22 thoughts on “Brave new world or……”

  1. Hi Janus, while not exactly AI, there is a lot of this already happening via such media as Khan Academy and Doulingo. I am somewhat surprised it has not advanced further than it has given, as I see them, the monumental benefits of such methods. Have a look at this video.

    Why people, in this part of the world anyway, pay high school fees to have their children educated by teachers who are for the most part bored and unqualified, is beyond me. If I were a parent of a young child, I would certainly take advantage of the opportunity.

    I must say that I am quite looking forward to giving up work altogether so that I can go on line and learn subjects and languages that I have never studied.

  2. To a large extent this is already the case. There are more and more “hybrid classes”. Instructors teach part of the course, computer-aided learning sorts out the rest. There are also more and more online courses. It’s relatively simple to complete programmes of study entirely online. I’ve done that for several.

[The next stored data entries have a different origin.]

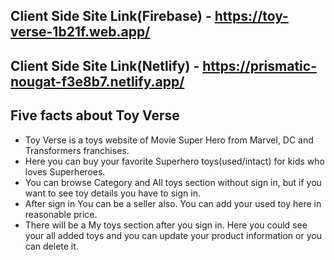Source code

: 
## Client Side Site Link(Firebase) - https://toy-verse-1b21f.web.app/
## Client Side Site Link(Netlify) - https://prismatic-nougat-f3e8b7.netlify.app/
## Five facts about Toy Verse
- Toy Verse is a toys website of Movie Super Hero from Marvel, DC and Transformers franchises.
- Here you can buy your favorite Superhero toys(used/intact) for kids who loves Superheroes.
- You can browse Category and All toys section without sign in, but if you want to see toy details you have to sign in.
- After sign in You can be a seller also. You can add your used toy here in reasonable price.
- There will be a My toys section after you sign in. Here you could see your all added toys and you can update your product information or you can delete it.
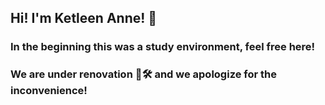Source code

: ## Hi! I'm Ketleen Anne! 👋
### In the beginning this was a study environment, feel free here!

### We are under renovation 🧱🛠️ and we apologize for the inconvenience!


<!--
**0ket/0ket** is a ✨ _special_ ✨ repository because its `README.md` (this file) appears on your GitHub profile.

Here are some ideas to get you started:

- 🔭 I’m currently working on ...
- 🌱 I’m currently learning ...
- 👯 I’m looking to collaborate on ...
- 🤔 I’m looking for help with ...
- 💬 Ask me about ...
- 📫 How to reach me: ...
- 😄 Pronouns: ...
- ⚡ Fun fact: ...
-->
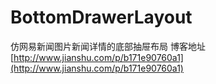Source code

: # BottomDrawerLayout
仿网易新闻图片新闻详情的底部抽屉布局
博客地址 [http://www.jianshu.com/p/b171e90760a1](http://www.jianshu.com/p/b171e90760a1)
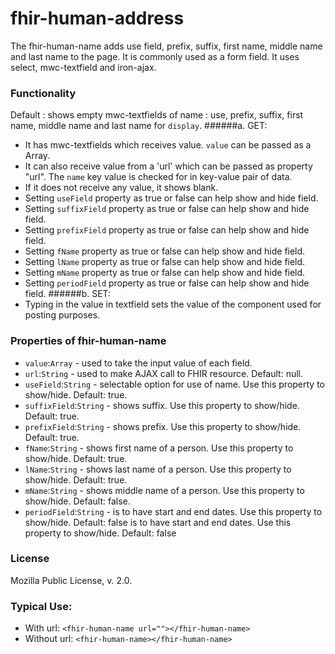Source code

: # fhir-human-address

The fhir-human-name adds use field, prefix, suffix, first name, middle name and last name to the page. It is commonly used 
 as a form field. It uses select, mwc-textfield and iron-ajax.

### Functionality
  Default : shows empty mwc-textfields of name : use, prefix, suffix, first name, middle name and last name  for `display`. 
 ######a. GET:
 * It has mwc-textfields which receives  value. `value` can be passed as a Array.
 * It can also receive value from a 'url' which can be passed as property "url". The `name` key value is checked for  in key-value pair of data.
 * If it does not receive any value, it shows blank.
 * Setting `useField` property as true or false can help show and hide  field.
 * Setting `suffixField` property as true or false can help show and hide field.
 * Setting `prefixField` property as true or false can help show and hide field.
 * Setting `fName` property as true or false can help show and hide field.
 * Setting `lName` property as true or false can help show and hide field.
 * Setting `mName` property as true or false can help show and hide field.
 * Setting `periodField` property as true or false can help show and hide field.
 ######b. SET:
 * Typing in the value in textfield sets the value of the component used for posting purposes.

### Properties of fhir-human-name
 * `value`:`Array` - used to take the input value of each field.
 * `url`:`String` - used to make AJAX call to FHIR resource. Default: null.
 * `useField`:`String` - selectable option for use of name. Use this property to show/hide. Default: true.
 * `suffixField`:`String` - shows suffix. Use this property to show/hide. Default: true.
 * `prefixField`:`String` - shows prefix. Use this property to show/hide. Default: true.
 * `fName`:`String` - shows first name of a person. Use this property to show/hide. Default: true.
 * `lName`:`String` - shows last name of a person. Use this property to show/hide. Default: true.
 * `mName`:`String` - shows middle name of a person. Use this property to show/hide. Default: false.
 * `periodField`:`String` -  is to have start and end dates. Use this property to show/hide. Default: false  is to have start and end dates. Use this property to show/hide. Default: false 
 ### License
 Mozilla Public License, v. 2.0.
 
 ### Typical Use:
 * With url:
 `<fhir-human-name url=""></fhir-human-name>`
 * Without url:
  `<fhir-human-name></fhir-human-name>`
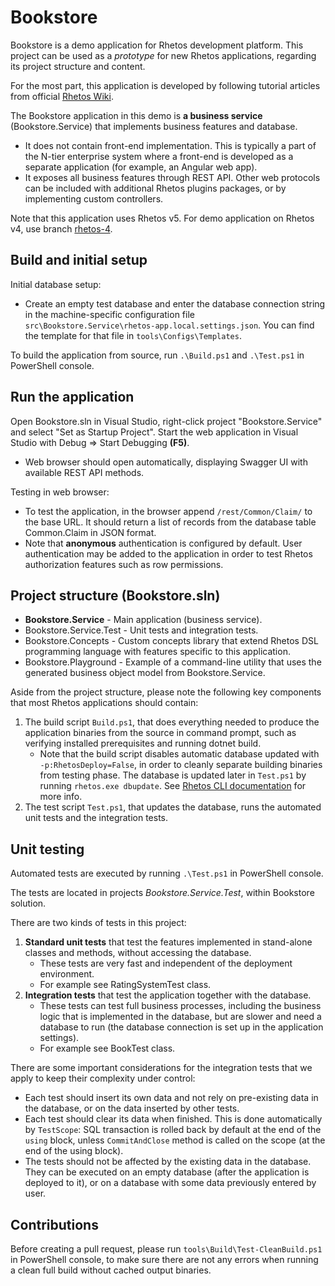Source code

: # Bookstore

Bookstore is a demo application for Rhetos development platform.
This project can be used as a *prototype* for new Rhetos applications,
regarding its project structure and content.

For the most part, this application is developed by following tutorial articles
from official [Rhetos Wiki](https://github.com/Rhetos/Rhetos/wiki).

The Bookstore application in this demo is **a business service** (Bookstore.Service)
that implements business features and database.

* It does not contain front-end implementation. This is typically a part of the N-tier
  enterprise system where a front-end is developed as a separate application
  (for example, an Angular web app).
* It exposes all business features through REST API.
  Other web protocols can be included with additional Rhetos plugins packages,
  or by implementing custom controllers.

Note that this application uses Rhetos v5.
For demo application on Rhetos v4, use branch [rhetos-4](https://github.com/Rhetos/Bookstore/tree/rhetos-4).

## Build and initial setup

Initial database setup:

* Create an empty test database and enter the database connection string
  in the machine-specific configuration file `src\Bookstore.Service\rhetos-app.local.settings.json`.
  You can find the template for that file in `tools\Configs\Templates`.

To build the application from source, run `.\Build.ps1` and `.\Test.ps1` in PowerShell console.

## Run the application

Open Bookstore.sln in Visual Studio, right-click project "Bookstore.Service" and select "Set as Startup Project".
Start the web application in Visual Studio with Debug => Start Debugging **(F5)**.

* Web browser should open automatically, displaying Swagger UI with available REST API methods.

Testing in web browser:

* To test the application, in the browser append `/rest/Common/Claim/` to the base URL.
  It should return a list of records from the database table Common.Claim in JSON format.
* Note that **anonymous** authentication is configured by default.
  User authentication may be added to the application in order to test Rhetos authorization features
  such as row permissions.

## Project structure (Bookstore.sln)

* **Bookstore.Service** - Main application (business service).
* Bookstore.Service.Test - Unit tests and integration tests.
* Bookstore.Concepts - Custom concepts library that extend Rhetos DSL programming language
  with features specific to this application.
* Bookstore.Playground - Example of a command-line utility that uses the generated business
  object model from Bookstore.Service.

Aside from the project structure, please note the following key components that
most Rhetos applications should contain:

1. The build script `Build.ps1`, that does everything needed to produce the application binaries from the source in command prompt,
   such as verifying installed prerequisites and running dotnet build.
   * Note that the build script disables automatic database updated with `-p:RhetosDeploy=False`,
     in order to cleanly separate building binaries from testing phase.
     The database is updated later in `Test.ps1` by running `rhetos.exe dbupdate`.
     See [Rhetos CLI documentation](https://github.com/Rhetos/Rhetos/wiki/Rhetos-CLI#msbuild-integration-with-rhetosmsbuild-nuget-package) for more info.
2. The test script `Test.ps1`, that updates the database, runs the automated unit tests and the integration tests.

## Unit testing

Automated tests are executed by running `.\Test.ps1` in PowerShell console.

The tests are located in projects *Bookstore.Service.Test*, within Bookstore solution.

There are two kinds of tests in this project:

1. **Standard unit tests**
   that test the features implemented in stand-alone classes and methods, without accessing the database.
    * These tests are very fast and independent of the deployment environment.
    * For example see RatingSystemTest class.
2. **Integration tests**
   that test the application together with the database.
    * These tests can test full business processes, including the business logic
      that is implemented in the database, but are slower and need a database to run
      (the database connection is set up in the application settings).
    * For example see BookTest class.

There are some important considerations for the integration tests
that we apply to keep their complexity under control:

* Each test should insert its own data and not rely on pre-existing data in the database,
  or on the data inserted by other tests.
* Each test should clear its data when finished.
  This is done automatically by `TestScope`: SQL transaction is rolled back by default
  at the end of the `using` block, unless `CommitAndClose` method is called on the scope
  (at the end of the using block).
* The tests should not be affected by the existing data in the database.
  They can be executed on an empty database (after the application is deployed to it),
  or on a database with some data previously entered by user.

## Contributions

Before creating a pull request, please run `tools\Build\Test-CleanBuild.ps1` in PowerShell console,
to make sure there are not any errors when running a clean full build without cached output binaries.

    There is something to be said for traditional learning. However, for those far from urban centres this is a godsend. Languages can be taught — and studied — entirely online. One student I am working with this term is 15. He wanted to learn German but they didn’t offer that at his high school. He proved that he is responsible enough and was permitted to take this — and other courses — online. When he finishes high school, he’ll be able to complete university in two years should he choose to continue. I am able to retain some degree of fluency in Japanese by taking several classes online each week. It’s more cost-effective and convenient than anything the Huns could muster.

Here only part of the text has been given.